**Work request**
Please write out the lines of the data exactly, beginning with the first and ending with the line containing "käsitystä naisellisuudesta ja"; leave the pictures behind.

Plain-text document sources
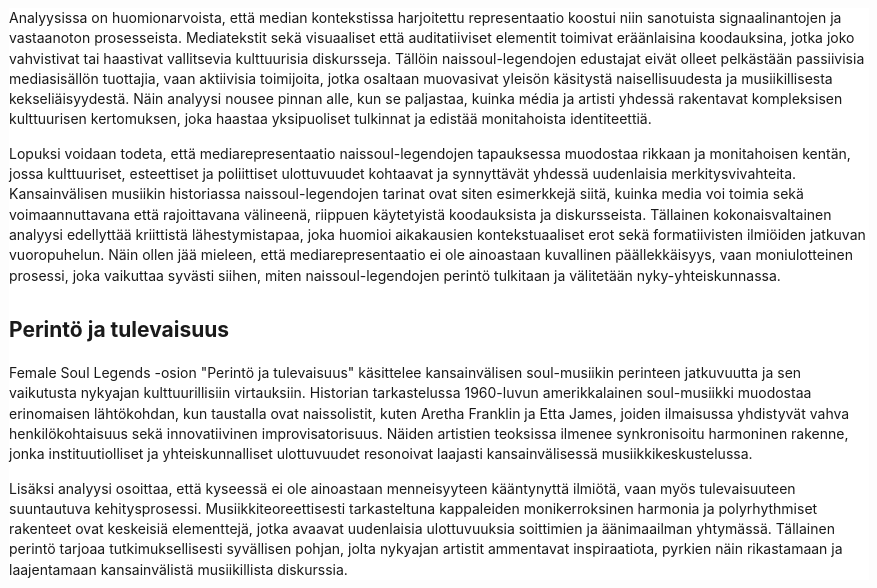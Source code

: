 Analyysissa on huomionarvoista, että median kontekstissa harjoitettu representaatio koostui niin
sanotuista signaalinantojen ja vastaanoton prosesseista. Mediatekstit sekä visuaaliset että
auditatiiviset elementit toimivat eräänlaisina koodauksina, jotka joko vahvistivat tai haastivat
vallitsevia kulttuurisia diskursseja. Tällöin naissoul-legendojen edustajat eivät olleet pelkästään
passiivisia mediasisällön tuottajia, vaan aktiivisia toimijoita, jotka osaltaan muovasivat yleisön
käsitystä naisellisuudesta ja musiikillisesta kekseliäisyydestä. Näin analyysi nousee pinnan alle,
kun se paljastaa, kuinka média ja artisti yhdessä rakentavat kompleksisen kulttuurisen kertomuksen,
joka haastaa yksipuoliset tulkinnat ja edistää monitahoista identiteettiä.

Lopuksi voidaan todeta, että mediarepresentaatio naissoul-legendojen tapauksessa muodostaa rikkaan
ja monitahoisen kentän, jossa kulttuuriset, esteettiset ja poliittiset ulottuvuudet kohtaavat ja
synnyttävät yhdessä uudenlaisia merkitysvivahteita. Kansainvälisen musiikin historiassa
naissoul-legendojen tarinat ovat siten esimerkkejä siitä, kuinka media voi toimia sekä
voimaannuttavana että rajoittavana välineenä, riippuen käytetyistä koodauksista ja diskursseista.
Tällainen kokonaisvaltainen analyysi edellyttää kriittistä lähestymistapaa, joka huomioi aikakausien
kontekstuaaliset erot sekä formatiivisten ilmiöiden jatkuvan vuoropuhelun. Näin ollen jää mieleen,
että mediarepresentaatio ei ole ainoastaan kuvallinen päällekkäisyys, vaan moniulotteinen prosessi,
joka vaikuttaa syvästi siihen, miten naissoul-legendojen perintö tulkitaan ja välitetään
nyky-yhteiskunnassa.

## Perintö ja tulevaisuus

Female Soul Legends -osion "Perintö ja tulevaisuus" käsittelee kansainvälisen soul-musiikin
perinteen jatkuvuutta ja sen vaikutusta nykyajan kulttuurillisiin virtauksiin. Historian
tarkastelussa 1960-luvun amerikkalainen soul-musiikki muodostaa erinomaisen lähtökohdan, kun
taustalla ovat naissolistit, kuten Aretha Franklin ja Etta James, joiden ilmaisussa yhdistyvät vahva
henkilökohtaisuus sekä innovatiivinen improvisatorisuus. Näiden artistien teoksissa ilmenee
synkronisoitu harmoninen rakenne, jonka instituutiolliset ja yhteiskunnalliset ulottuvuudet
resonoivat laajasti kansainvälisessä musiikkikeskustelussa.

Lisäksi analyysi osoittaa, että kyseessä ei ole ainoastaan menneisyyteen kääntynyttä ilmiötä, vaan
myös tulevaisuuteen suuntautuva kehitysprosessi. Musiikkiteoreettisesti tarkasteltuna kappaleiden
monikerroksinen harmonia ja polyrhythmiset rakenteet ovat keskeisiä elementtejä, jotka avaavat
uudenlaisia ulottuvuuksia soittimien ja äänimaailman yhtymässä. Tällainen perintö tarjoaa
tutkimuksellisesti syvällisen pohjan, jolta nykyajan artistit ammentavat inspiraatiota, pyrkien näin
rikastamaan ja laajentamaan kansainvälistä musiikillista diskurssia.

**Exercise result**
Source code

: Analyysissa on huomionarvoista, että median kontekstissa harjoitettu representaatio koostui niin
sanotuista signaalinantojen ja vastaanoton prosesseista. Mediatekstit sekä visuaaliset että
auditatiiviset elementit toimivat eräänlaisina koodauksina, jotka joko vahvistivat tai haastivat
vallitsevia kulttuurisia diskursseja. Tällöin naissoul-legendojen edustajat eivät olleet pelkästään
passiivisia mediasisällön tuottajia, vaan aktiivisia toimijoita, jotka osaltaan muovasivat yleisön
käsitystä naisellisuudesta ja musiikillisesta kekseliäisyydestä. Näin analyysi nousee pinnan alle,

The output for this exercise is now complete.